Exercise goal:
In the data, find each line where the word "simple" appears and list that line.
====== Data records
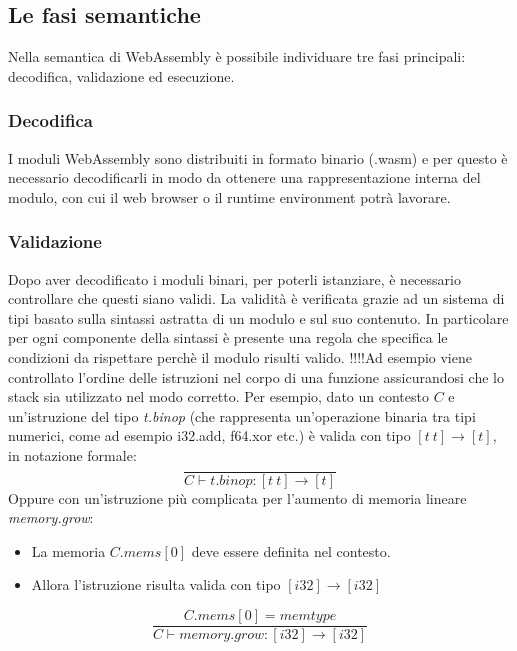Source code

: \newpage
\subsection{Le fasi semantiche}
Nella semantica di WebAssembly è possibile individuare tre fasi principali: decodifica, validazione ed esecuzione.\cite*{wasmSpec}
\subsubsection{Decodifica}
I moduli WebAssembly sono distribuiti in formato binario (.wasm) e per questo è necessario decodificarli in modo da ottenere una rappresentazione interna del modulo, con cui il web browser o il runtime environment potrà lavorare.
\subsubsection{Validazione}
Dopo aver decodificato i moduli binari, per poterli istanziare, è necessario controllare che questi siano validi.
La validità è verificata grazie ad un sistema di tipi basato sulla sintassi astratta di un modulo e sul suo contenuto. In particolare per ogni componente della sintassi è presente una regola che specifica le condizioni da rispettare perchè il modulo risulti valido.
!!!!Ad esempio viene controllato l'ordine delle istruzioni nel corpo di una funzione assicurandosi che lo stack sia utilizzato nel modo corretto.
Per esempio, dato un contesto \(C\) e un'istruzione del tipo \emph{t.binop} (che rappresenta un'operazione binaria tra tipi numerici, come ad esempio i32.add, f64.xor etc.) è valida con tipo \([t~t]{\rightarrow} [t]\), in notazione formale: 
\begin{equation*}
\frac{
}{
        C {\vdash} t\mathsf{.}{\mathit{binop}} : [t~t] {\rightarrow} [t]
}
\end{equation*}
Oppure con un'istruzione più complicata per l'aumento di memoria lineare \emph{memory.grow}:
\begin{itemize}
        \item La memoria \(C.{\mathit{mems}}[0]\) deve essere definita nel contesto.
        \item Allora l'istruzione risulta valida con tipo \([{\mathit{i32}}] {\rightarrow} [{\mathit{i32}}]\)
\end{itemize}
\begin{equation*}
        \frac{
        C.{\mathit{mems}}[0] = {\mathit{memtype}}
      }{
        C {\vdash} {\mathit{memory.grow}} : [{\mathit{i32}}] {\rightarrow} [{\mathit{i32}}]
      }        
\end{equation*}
============
====== Data records
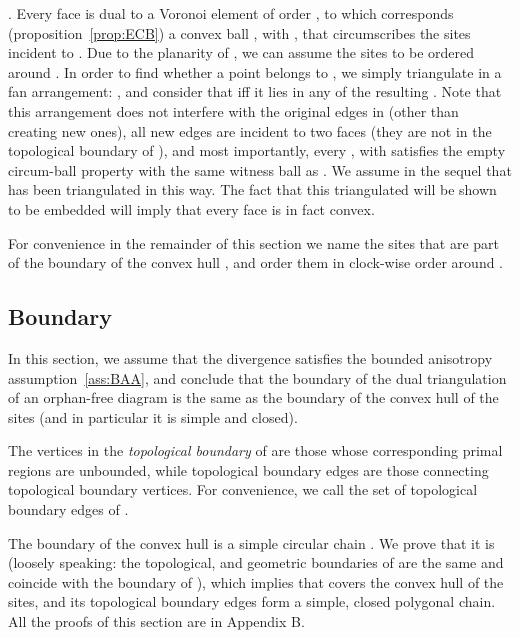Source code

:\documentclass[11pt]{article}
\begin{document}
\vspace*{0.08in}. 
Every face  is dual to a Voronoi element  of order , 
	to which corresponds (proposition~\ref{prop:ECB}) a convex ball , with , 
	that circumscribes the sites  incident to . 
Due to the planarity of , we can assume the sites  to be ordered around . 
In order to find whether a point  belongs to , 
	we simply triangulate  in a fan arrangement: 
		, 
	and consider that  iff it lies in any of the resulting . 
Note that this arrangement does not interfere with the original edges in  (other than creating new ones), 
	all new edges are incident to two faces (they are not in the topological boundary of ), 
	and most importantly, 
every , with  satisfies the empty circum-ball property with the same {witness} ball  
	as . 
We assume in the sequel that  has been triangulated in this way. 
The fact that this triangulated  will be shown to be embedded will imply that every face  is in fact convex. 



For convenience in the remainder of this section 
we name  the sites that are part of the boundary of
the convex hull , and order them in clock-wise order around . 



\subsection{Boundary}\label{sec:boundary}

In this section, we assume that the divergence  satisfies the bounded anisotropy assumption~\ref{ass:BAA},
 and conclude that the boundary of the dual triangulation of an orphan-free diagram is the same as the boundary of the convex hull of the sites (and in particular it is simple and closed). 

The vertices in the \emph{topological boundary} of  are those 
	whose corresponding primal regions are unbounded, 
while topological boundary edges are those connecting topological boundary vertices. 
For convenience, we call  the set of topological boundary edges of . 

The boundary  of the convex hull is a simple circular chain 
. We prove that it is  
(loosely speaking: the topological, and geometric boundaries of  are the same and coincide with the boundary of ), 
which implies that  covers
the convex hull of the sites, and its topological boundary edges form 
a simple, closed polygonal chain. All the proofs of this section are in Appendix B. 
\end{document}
============
Answer to the problem:
 and conclude that the boundary of the dual triangulation of an orphan-free diagram is the same as the boundary of the convex hull of the sites (and in particular it is simple and closed). 
The boundary  of the convex hull is a simple circular chain 
a simple, closed polygonal chain. All the proofs of this section are in Appendix B. 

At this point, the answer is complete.